*** Given records Section Begins ***

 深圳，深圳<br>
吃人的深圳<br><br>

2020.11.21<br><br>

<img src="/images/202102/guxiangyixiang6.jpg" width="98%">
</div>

*** Given records Section Ends ***
*** Given records Section Begins ***

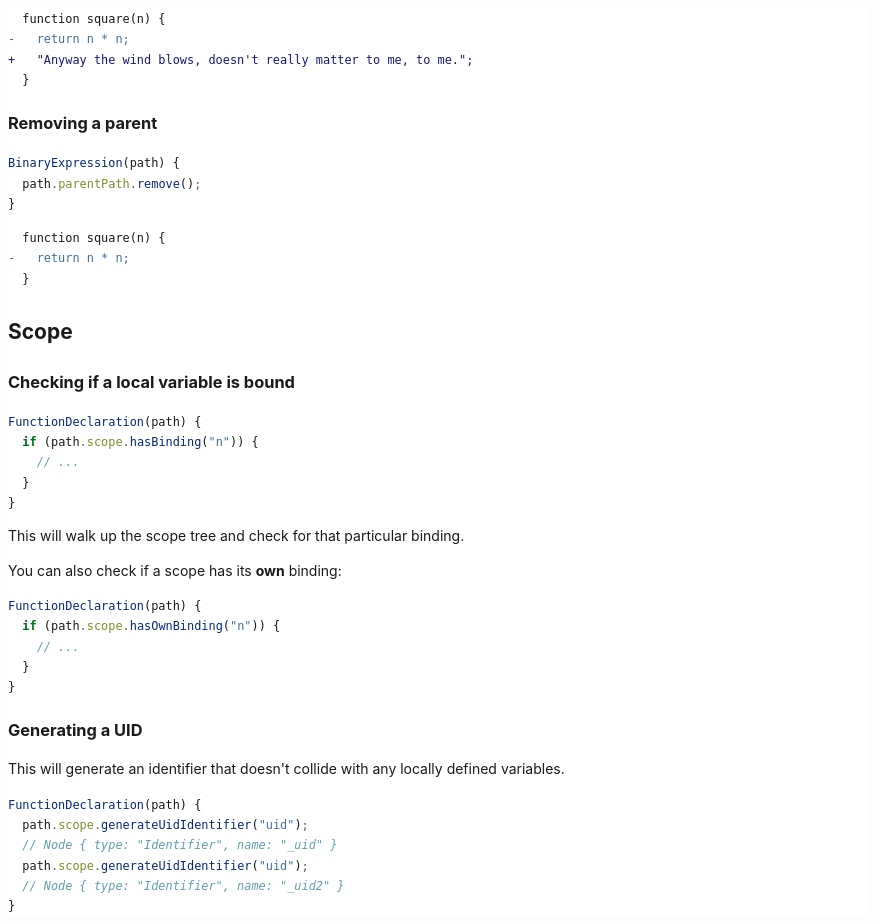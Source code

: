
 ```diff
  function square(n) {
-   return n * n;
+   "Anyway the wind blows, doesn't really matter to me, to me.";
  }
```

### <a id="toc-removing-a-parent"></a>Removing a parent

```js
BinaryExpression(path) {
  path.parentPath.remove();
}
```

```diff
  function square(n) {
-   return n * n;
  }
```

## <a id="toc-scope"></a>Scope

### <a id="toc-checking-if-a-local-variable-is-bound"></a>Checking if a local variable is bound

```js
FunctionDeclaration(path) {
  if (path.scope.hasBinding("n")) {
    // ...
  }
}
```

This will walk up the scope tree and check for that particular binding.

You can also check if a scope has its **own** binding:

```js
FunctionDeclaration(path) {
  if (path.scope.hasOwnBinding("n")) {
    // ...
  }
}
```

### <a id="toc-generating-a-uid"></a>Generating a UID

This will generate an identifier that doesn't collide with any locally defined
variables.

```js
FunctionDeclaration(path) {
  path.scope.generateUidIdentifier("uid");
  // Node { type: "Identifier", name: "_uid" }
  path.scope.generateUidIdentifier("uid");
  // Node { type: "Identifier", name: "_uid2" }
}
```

*** Given records Section Ends ***

**What you need to do:** For each line above that contains the word "This", give the line as it is written.

**Solution to the exercise:**
This will walk up the scope tree and check for that particular binding.
This will generate an identifier that doesn't collide with any locally defined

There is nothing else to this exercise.